AVAILABLE RECORDS
....
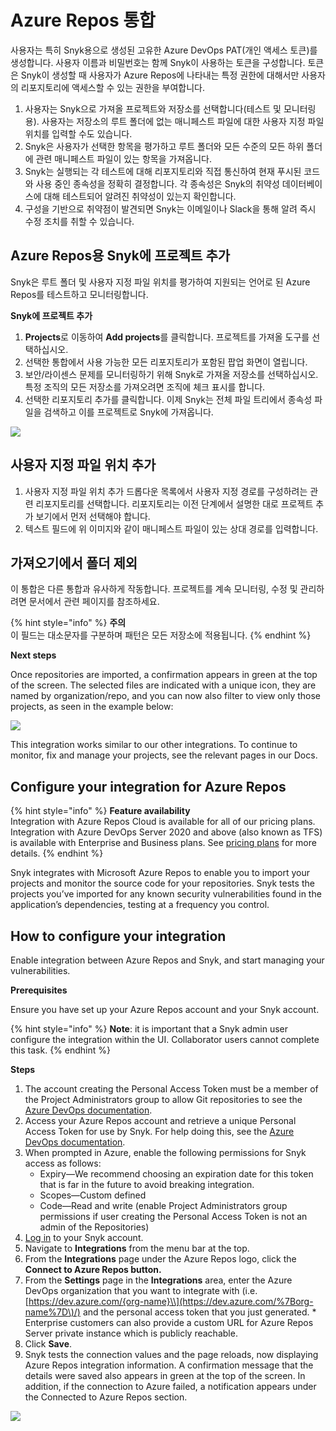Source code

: # Azure Repos 통합

사용자는 특히 Snyk용으로 생성된 고유한 Azure DevOps PAT(개인 액세스 토큰)를 생성합니다. 사용자 이름과 비밀번호는 함께 Snyk이 사용하는 토큰을 구성합니다. 토큰은 Snyk이 생성할 때 사용자가 Azure Repos에 나타내는 특정 권한에 대해서만 사용자의 리포지토리에 액세스할 수 있는 권한을 부여합니다.

1. 사용자는 Snyk으로 가져올 프로젝트와 저장소를 선택합니다(테스트 및 모니터링용). 사용자는 저장소의 루트 폴더에 없는 매니페스트 파일에 대한 사용자 지정 파일 위치를 입력할 수도 있습니다.
2. Snyk은 사용자가 선택한 항목을 평가하고 루트 폴더와 모든 수준의 모든 하위 폴더에 관련 매니페스트 파일이 있는 항목을 가져옵니다.
3. Snyk는 실행되는 각 테스트에 대해 리포지토리와 직접 통신하여 현재 푸시된 코드와 사용 중인 종속성을 정확히 결정합니다. 각 종속성은 Snyk의 취약성 데이터베이스에 대해 테스트되어 알려진 취약성이 있는지 확인합니다.
4. 구성을 기반으로 취약점이 발견되면 Snyk는 이메일이나 Slack을 통해 알려 즉시 수정 조치를 취할 수 있습니다.

## Azure Repos용 Snyk에 프로젝트 추가

Snyk은 루트 폴더 및 사용자 지정 파일 위치를 평가하여 지원되는 언어로 된 Azure Repos를 테스트하고 모니터링합니다.

**Snyk에 프로젝트 추가**

1. **Projects**로 이동하여 **Add projects**를 클릭합니다. 프로젝트를 가져올 도구를 선택하십시오.
2. 선택한 통합에서 사용 가능한 모든 리포지토리가 포함된 팝업 화면이 열립니다.
3. 보안/라이센스 문제를 모니터링하기 위해 Snyk로 가져올 저장소를 선택하십시오. 특정 조직의 모든 저장소를 가져오려면 조직에 체크 표시를 합니다.
4. 선택한 리포지토리 추가를 클릭합니다. 이제 Snyk는 전체 파일 트리에서 종속성 파일을 검색하고 이를 프로젝트로 Snyk에 가져옵니다.

![](<../../../.gitbook/assets/uuid-cae3b5b8-6971-406c-3c00-91c9d1a570a2-en (1).png>)

## 사용자 지정 파일 위치 추가

1. 사용자 지정 파일 위치 추가 드롭다운 목록에서 사용자 지정 경로를 구성하려는 관련 리포지토리를 선택합니다. 리포지토리는 이전 단계에서 설명한 대로 프로젝트 추가 보기에서 먼저 선택해야 합니다.
2. 텍스트 필드에 위 이미지와 같이 매니페스트 파일이 있는 상대 경로를 입력합니다.

## 가져오기에서 폴더 제외

이 통합은 다른 통합과 유사하게 작동합니다. 프로젝트를 계속 모니터링, 수정 및 관리하려면 문서에서 관련 페이지를 참조하세요.

{% hint style="info" %}
**주의**\
이 필드는 대소문자를 구분하며 패턴은 모든 저장소에 적용됩니다.
{% endhint %}

**Next steps**

Once repositories are imported, a confirmation appears in green at the top of the screen. The selected files are indicated with a unique icon, they are named by organization/repo, and you can now also filter to view only those projects, as seen in the example below:

![](../../../.gitbook/assets/screen-shot-2021-09-16-at-9.12.12-am.png)

This integration works similar to our other integrations. To continue to monitor, fix and manage your projects, see the relevant pages in our Docs.

## Configure your integration for Azure Repos

{% hint style="info" %}
**Feature availability**\
Integration with Azure Repos Cloud is available for all of our pricing plans. Integration with Azure DevOps Server 2020 and above (also known as TFS) is available with Enterprise and Business plans. See [pricing plans](https://snyk.io/plans/) for more details.
{% endhint %}

Snyk integrates with Microsoft Azure Repos to enable you to import your projects and monitor the source code for your repositories. Snyk tests the projects you’ve imported for any known security vulnerabilities found in the application’s dependencies, testing at a frequency you control.

## How to configure your integration

Enable integration between Azure Repos and Snyk, and start managing your vulnerabilities.

**Prerequisites**

Ensure you have set up your Azure Repos account and your Snyk account.

{% hint style="info" %}
**Note**: it is important that a Snyk admin user configure the integration within the UI. Collaborator users cannot complete this task.
{% endhint %}

**Steps**

1. The account creating the Personal Access Token must be a member of the Project Administrators group to allow Git repositories to see the [Azure DevOps documentation](https://docs.microsoft.com/en-us/azure/devops/repos/git/set-git-repository-permissions).
2. Access your Azure Repos account and retrieve a unique Personal Access Token for use by Snyk. For help doing this, see the [Azure DevOps documentation](https://docs.microsoft.com/en-us/azure/devops/organizations/accounts/use-personal-access-tokens-to-authenticate?view=azure-devops).
3. When prompted in Azure, enable the following permissions for Snyk access as follows:
   * Expiry—We recommend choosing an expiration date for this token that is far in the future to avoid breaking integration.
   * Scopes—Custom defined
   * Code—Read and write (enable Project Administrators group permissions if user creating the Personal Access Token is not an admin of the Repositories)
4. [Log in](https://app.snyk.io) to your Snyk account.
5. Navigate to **Integrations** from the menu bar at the top.
6. From the **Integrations** page under the Azure Repos logo, click the **Connect to Azure Repos button.**
7. From the **Settings** page in the **Integrations** area, enter the Azure DevOps organization that you want to integrate with (i.e. [https://dev.azure.com/{org-name}\\](https://dev.azure.com/%7Borg-name%7D\)/) and the personal access token that you just generated. \* Enterprise customers can also provide a custom URL for Azure Repos Server private instance which is publicly reachable.
8. Click **Save**.
9. Snyk tests the connection values and the page reloads, now displaying Azure Repos integration information. A confirmation message that the details were saved also appears in green at the top of the screen. In addition, if the connection to Azure failed, a notification appears under the Connected to Azure Repos section.

![](../../../.gitbook/assets/screen\_shot\_2020-05-19\_at\_17.16.24.png)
....
EXERCISE GOAL
Retype only this portion of the data above: the line containing "2. Access your", the line containing "3. When prompted", and all lines between them, exactly.

ANSWER BELOW
2. Access your Azure Repos account and retrieve a unique Personal Access Token for use by Snyk. For help doing this, see the [Azure DevOps documentation](https://docs.microsoft.com/en-us/azure/devops/organizations/accounts/use-personal-access-tokens-to-authenticate?view=azure-devops).
3. When prompted in Azure, enable the following permissions for Snyk access as follows:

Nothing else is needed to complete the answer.